We worden bepaald bij de tijd van Christus' omwande­ling op aarde en bij wat Hij gedaan en gesproken heeft. Hier lezen we dat Hij deze woorden tot Zijn discipelen heeft gesproken toen Hij innerlijk met ontferming bewogen werd over de scharen. Over die mensen, die vermoeid en verstrooid waren, gelijk schapen die geen herder hebben.

Toen zeide Hij tot Zijn discipelen: De oogst is wel groot, maar de arbeiders zijn weinige. Dat blijft altijd voor de ware Kerk gelden. Wanneer men teveel predikanten heeft, dan behoeft men dus niet meer te bidden of de Heere nog arbeiders in Zijn oogst zal willen uitstoten. Maar dan wordt ook het kenmerk van de ware Kerk gemist! De ware Kerk zal daaraan te kennen zijn dat de oogst altijd groter is dan het getal der arbeiders.

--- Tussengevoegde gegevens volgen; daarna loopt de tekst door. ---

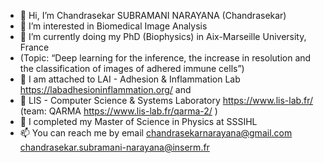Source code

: - 👋 Hi, I’m Chandrasekar SUBRAMANI NARAYANA  (Chandrasekar)
- 👀 I’m interested in Biomedical Image Analysis
- 🌱 I’m currently doing my PhD (Biophysics) in Aix-Marseille University, France 
- (Topic: “Deep learning for the inference, the increase in resolution and the classification of images of adhered immune cells”)
- 🌱 I am attached to LAI - Adhesion & Inflammation Lab https://labadhesioninflammation.org/ and
- 🌱 LIS - Computer Science & Systems Laboratory  https://www.lis-lab.fr/  (team: QARMA https://www.lis-lab.fr/qarma-2/ )
- 🌱 I completed my Master of Science in Physics at SSSIHL
- 📫 You can reach me by email chandrasekarnarayana@gmail.com chandrasekar.subramani-narayana@inserm.fr

<!---
chandrasekarnarayana/chandrasekarnarayana is a ✨ special ✨ repository because its `README.md` (this file) appears on your GitHub profile.
You can click the Preview link to take a look at your changes.
--->
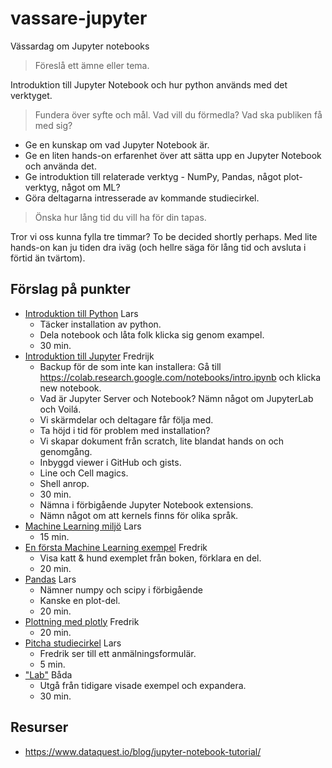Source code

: # vassare-jupyter
Vässardag om Jupyter notebooks

> Föreslå ett ämne eller tema.

Introduktion till Jupyter Notebook och hur python används med det verktyget.

> Fundera över syfte och mål. Vad vill du förmedla? Vad ska publiken få med sig?

- Ge en kunskap om vad Jupyter Notebook är.
- Ge en liten hands-on erfarenhet över att sätta upp en Jupyter Notebook och använda det.
- Ge introduktion till relaterade verktyg - NumPy, Pandas, något plot-verktyg, något om ML?
- Göra deltagarna intresserade av kommande studiecirkel.

> Önska hur lång tid du vill ha för din tapas.

Tror vi oss kunna fylla tre timmar? To be decided shortly perhaps. Med lite hands-on kan ju tiden dra iväg (och hellre säga för lång tid och avsluta i förtid än tvärtom).

## Förslag på punkter

- [Introduktion till Python](Python.ipynb) Lars
  - Täcker installation av python.
  - Dela notebook och låta folk klicka sig genom exampel.
  - 30 min.
- [Introduktion till Jupyter](INTRODUKTION.md) Fredrijk
  - Backup för de som inte kan installera: Gå till https://colab.research.google.com/notebooks/intro.ipynb och klicka new notebook.
  - Vad är Jupyter Server och Notebook? Nämn något om JupyterLab och Voilá.
  - Vi skärmdelar och deltagare får följa med.
  - Ta höjd i tid för problem med installation?
  - Vi skapar dokument från scratch, lite blandat hands on och genomgång.
  - Inbyggd viewer i GitHub och gists.
  - Line och Cell magics.
  - Shell anrop.
  - 30 min.
  - Nämna i förbigående Jupyter Notebook extensions.
  - Nämn något om att kernels finns för olika språk.
- [Machine Learning miljö](Hardware.ipynb) Lars
  - 15 min.
- [En första Machine Learning exempel](TODO.ipynb) Fredrik
  - Visa katt & hund exemplet från boken, förklara en del.
  - 20 min.
- [Pandas](TODO.ipynb) Lars
  - Nämner numpy och scipy i förbigående
  - Kanske en plot-del.
  - 20 min.
- [Plottning med plotly](Plotly.ipynb) Fredrik
  - 20 min.
- [Pitcha studiecirkel](TODO.md) Lars
  - Fredrik ser till ett anmälningsformulär.
  - 5 min.
- ["Lab"](TODO.ipynb) Båda
  - Utgå från tidigare visade exempel och expandera.
  - 30 min.

## Resurser
- https://www.dataquest.io/blog/jupyter-notebook-tutorial/
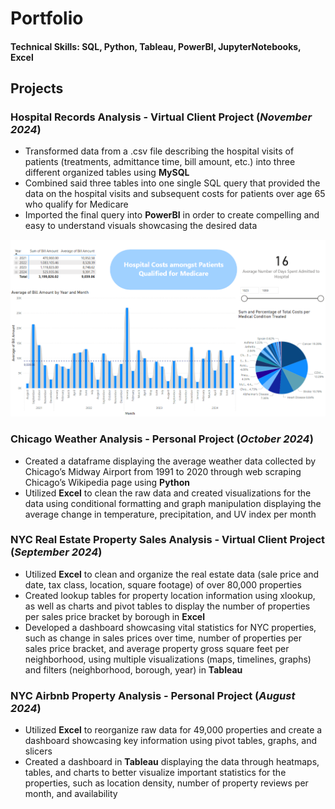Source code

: # Portfolio

#### Technical Skills: SQL, Python, Tableau, PowerBI, JupyterNotebooks, Excel

## Projects
### Hospital Records Analysis - Virtual Client Project (_November 2024_)
- Transformed data from a .csv file describing the hospital visits of patients (treatments, admittance time, bill amount, etc.) into three different organized tables using **MySQL**
- Combined said three tables into one single SQL query that provided the data on the hospital visits and subsequent costs for patients over age 65 who qualify for Medicare
- Imported the final query into **PowerBI** in order to create compelling and easy to understand visuals showcasing the desired data

![Hospital Records Visualisation in PowerBI](/assets/hospital_records_powerbi.png)

### Chicago Weather Analysis - Personal Project (_October 2024_)
- Created a dataframe displaying the average weather data collected by Chicago’s Midway Airport from 1991 to 2020 through web scraping Chicago’s Wikipedia page using **Python**
- Utilized **Excel** to clean the raw data and created visualizations for the data using conditional formatting and graph manipulation displaying the average change in temperature, precipitation, and UV index per month

### NYC Real Estate Property Sales Analysis - Virtual Client Project (_September 2024_)
- Utilized **Excel** to clean and organize the real estate data (sale price and date, tax class, location, square footage) of over 80,000 properties
- Created lookup tables for property location information using xlookup, as well as charts and pivot tables to display the number of properties per sales price bracket by borough in **Excel**
- Developed a dashboard showcasing vital statistics for NYC properties, such as change in sales prices over time, number of properties per sales price bracket, and average property gross square feet per neighborhood, using multiple visualizations (maps, timelines, graphs) and filters (neighborhood, borough, year) in **Tableau**

### NYC Airbnb Property Analysis - Personal Project (_August 2024_)
- Utilized **Excel** to reorganize raw data for 49,000 properties and create a dashboard showcasing key information using pivot tables, graphs, and slicers
- Created a dashboard in **Tableau** displaying the data through heatmaps, tables, and charts to better visualize important statistics for the properties, such as location density, number of property reviews per month, and availability 
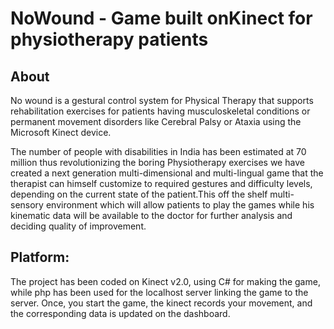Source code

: # NoWound - Game built onKinect for physiotherapy patients

## About

No wound is a gestural control system for Physical Therapy that supports rehabilitation exercises for patients having musculoskeletal conditions or permanent movement disorders like Cerebral Palsy or Ataxia using the Microsoft Kinect device.

The number of people with disabilities in India has been estimated at 70 million thus revolutionizing the boring Physiotherapy exercises we have created a next generation multi-dimensional and multi-lingual game that the therapist can himself customize to required gestures and difficulty levels, depending on the current state of the patient.This off the shelf multi-sensory environment which will allow patients to play the games while his kinematic data will be available to the doctor for further analysis and deciding quality of improvement.


## Platform:
The project has been coded on Kinect v2.0, using C# for making the game, while php has been used for the localhost server linking the game to the server.
Once, you start the game, the kinect records your movement, and the corresponding data is updated on the dashboard.
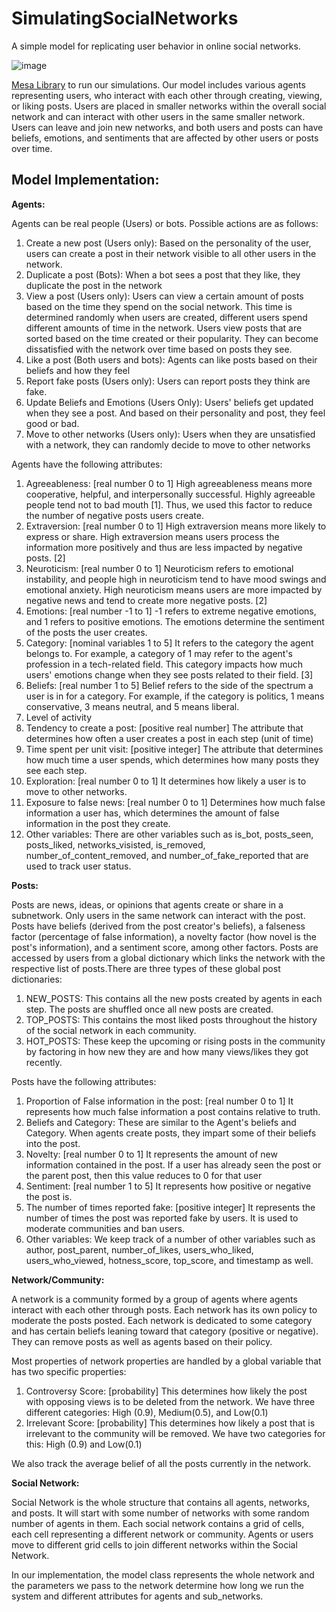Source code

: # SimulatingSocialNetworks


A simple model for replicating user behavior in online social networks.

![image](https://media.github.ncsu.edu/user/22068/files/aea403e2-4701-403a-a3ea-e23869d0410f)


[Mesa Library](https://mesa.readthedocs.io/en/stable/) to run our simulations. Our model includes various agents representing users, who interact with each other through creating, viewing, or liking posts. Users are placed in smaller networks within the overall social network and can interact with other users in the same smaller network. Users can leave and join new networks, and both users and posts can have beliefs, emotions, and sentiments that are affected by other users or posts over time.

## Model Implementation:

**Agents:**

Agents can be real people (Users) or bots. Possible actions are as follows:

1. Create a new post (Users only): Based on the personality of the user, users can create a post in their network visible to all other users in the network.
2. Duplicate a post (Bots): When a bot sees a post that they like, they duplicate the post in the network
3. View a post (Users only): Users can view a certain amount of posts based on the time they spend on the social network. This time is determined randomly when users are created, different users spend different amounts of time in the network. Users view posts that are sorted based on the time created or their popularity. They can become dissatisfied with the network over time based on posts they see.
4. Like a post (Both users and bots): Agents can like posts based on their beliefs and how they feel
5. Report fake posts (Users only): Users can report posts they think are fake.
6. Update Beliefs and Emotions (Users Only): Users' beliefs get updated when they see a post. And based on their personality and post, they feel good or bad.
7. Move to other networks (Users only): Users when they are unsatisfied with a network, they can randomly decide to move to other networks

Agents have the following attributes:

1. Agreeableness: [real number 0 to 1] High agreeableness means more cooperative, helpful, and interpersonally successful. Highly agreeable people tend not to bad mouth [1]. Thus, we used this factor to reduce the number of negative posts users create.
2. Extraversion: [real number 0 to 1] High extraversion means more likely to express or share. High extraversion means users process the information more positively and thus are less impacted by negative posts. [2]
3. Neuroticism: [real number 0 to 1] Neuroticism refers to emotional instability, and people high in neuroticism tend to have mood swings and emotional anxiety. High neuroticism means users are more impacted by negative news and tend to create more negative posts. [2]
4. Emotions: [real number -1 to 1] -1 refers to extreme negative emotions, and 1 refers to positive emotions. The emotions determine the sentiment of the posts the user creates.
5. Category: [nominal variables 1 to 5] It refers to the category the agent belongs to. For example, a category of 1 may refer to the agent's profession in a tech-related field. This category impacts how much users' emotions change when they see posts related to their field. [3]
6. Beliefs: [real number 1 to 5] Belief refers to the side of the spectrum a user is in for a category. For example, if the category is politics, 1 means conservative, 3 means neutral, and 5 means liberal.
7. Level of activity
  1. Tendency to create a post: [positive real number] The attribute that determines how often a user creates a post in each step (unit of time)
  2. Time spent per unit visit: [positive integer] The attribute that determines how much time a user spends, which determines how many posts they see each step.
8. Exploration: [real number 0 to 1] It determines how likely a user is to move to other networks.
9. Exposure to false news: [real number 0 to 1] Determines how much false information a user has, which determines the amount of false information in the post they create.
10. Other variables: There are other variables such as is\_bot, posts\_seen, posts\_liked, networks\_visisted, is\_removed, number\_of\_content\_removed, and number\_of\_fake\_reported that are used to track user status.

**Posts:**

Posts are news, ideas, or opinions that agents create or share in a subnetwork. Only users in the same network can interact with the post. Posts have beliefs (derived from the post creator's beliefs), a falseness factor (percentage of false information), a novelty factor (how novel is the post's information), and a sentiment score, among other factors. Posts are accessed by users from a global dictionary which links the network with the respective list of posts.There are three types of these global post dictionaries:

1. NEW\_POSTS: This contains all the new posts created by agents in each step. The posts are shuffled once all new posts are created.
2. TOP\_POSTS: This contains the most liked posts throughout the history of the social network in each community.
3. HOT\_POSTS: These keep the upcoming or rising posts in the community by factoring in how new they are and how many views/likes they got recently.

Posts have the following attributes:

1. Proportion of False information in the post: [real number 0 to 1] It represents how much false information a post contains relative to truth.
2. Beliefs and Category: These are similar to the Agent's beliefs and Category. When agents create posts, they impart some of their beliefs into the post.
3. Novelty: [real number 0 to 1] It represents the amount of new information contained in the post. If a user has already seen the post or the parent post, then this value reduces to 0 for that user
4. Sentiment: [real number 1 to 5] It represents how positive or negative the post is.
5. The number of times reported fake: [positive integer] It represents the number of times the post was reported fake by users. It is used to moderate communities and ban users.
6. Other variables: We keep track of a number of other variables such as author, post\_parent, number\_of\_likes, users\_who\_liked, users\_who\_viewed, hotness\_score, top\_score, and timestamp as well.

**Network/Community:**

A network is a community formed by a group of agents where agents interact with each other through posts. Each network has its own policy to moderate the posts posted. Each network is dedicated to some category and has certain beliefs leaning toward that category (positive or negative). They can remove posts as well as agents based on their policy.

Most properties of network properties are handled by a global variable that has two specific properties:

1. Controversy Score: [probability] This determines how likely the post with opposing views is to be deleted from the network. We have three different categories: High (0.9), Medium(0.5), and Low(0.1)
2. Irrelevant Score: [probability] This determines how likely a post that is irrelevant to the community will be removed. We have two categories for this: High (0.9) and Low(0.1)

We also track the average belief of all the posts currently in the network.

**Social Network:**

Social Network is the whole structure that contains all agents, networks, and posts. It will start with some number of networks with some random number of agents in them. Each social network contains a grid of cells, each cell representing a different network or community. Agents or users move to different grid cells to join different networks within the Social Network.

In our implementation, the model class represents the whole network and the parameters we pass to the network determine how long we run the system and different attributes for agents and sub\_networks.
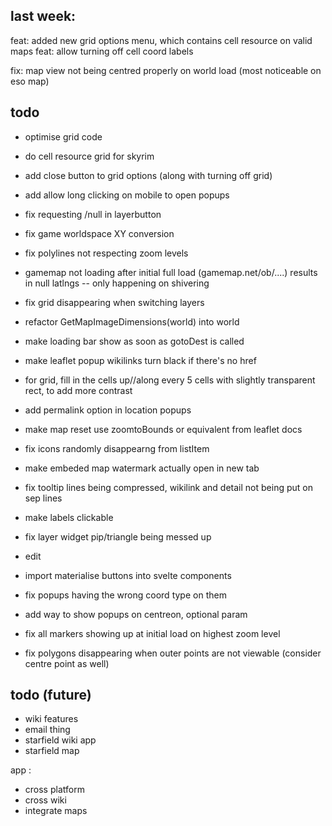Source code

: ## last week:



feat: added new grid options menu, which contains cell resource on valid maps
feat: allow turning off cell coord labels

fix: map view not being centred properly on world load (most noticeable on eso map)


## todo

- optimise grid code
- do cell resource grid for skyrim

- add close button to grid options (along with turning off grid)

- add allow long clicking on mobile to open popups
- fix requesting /null in layerbutton
- fix game worldspace XY conversion
- fix polylines not respecting zoom levels
- gamemap not loading after initial full load (gamemap.net/ob/....) results in null latlngs -- only happening on shivering
- fix grid disappearing when switching layers
- refactor GetMapImageDimensions(world) into world
- make loading bar show as soon as gotoDest is called
- make leaflet popup wikilinks turn black if there's no href
- for grid, fill in the cells up//along every 5 cells with slightly transparent rect, to add more contrast
- add permalink option in location popups
- make map reset use zoomtoBounds or equivalent from leaflet docs
- fix icons randomly disappearng from listItem
- make embeded map watermark actually open in new tab
- fix tooltip lines being compressed, wikilink and detail not being put on sep lines
- make labels clickable
- fix layer widget pip/triangle being messed up
- edit
- import materialise buttons into svelte components
- fix popups having the wrong coord type on them
- add way to show popups on centreon, optional param
- fix all markers showing up at initial load on highest zoom level
- fix polygons disappearing when outer points are not viewable (consider centre point as well)

## todo (future)
- wiki features
- email thing
- starfield wiki app
- starfield map

app :
- cross platform
- cross wiki
- integrate maps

De oogst is groot, maar de arbeiders zijn weinige. Bidt dan den Heere des oogstes! Doen we dat wel? De nood wordt over het algemeen niet recht gevoeld. Mocht die nog eens recht gevoeld worden! We hebben u gezegd: de Heere wil middellijk werken. Daarom kunnen we niet genoeg vragen of de Heere nog arbeiders zou willen uitstoten.

Dit artikel werd u aangeboden door: https://www.gergeminned.nl

Deze tekst is geautomatiseerd gemaakt en kan nog fouten bevatten. Digibron werkt voortdurend aan correctie. Klik voor het origineel door naar de pdf. Voor opmerkingen, vragen, informatie: contact.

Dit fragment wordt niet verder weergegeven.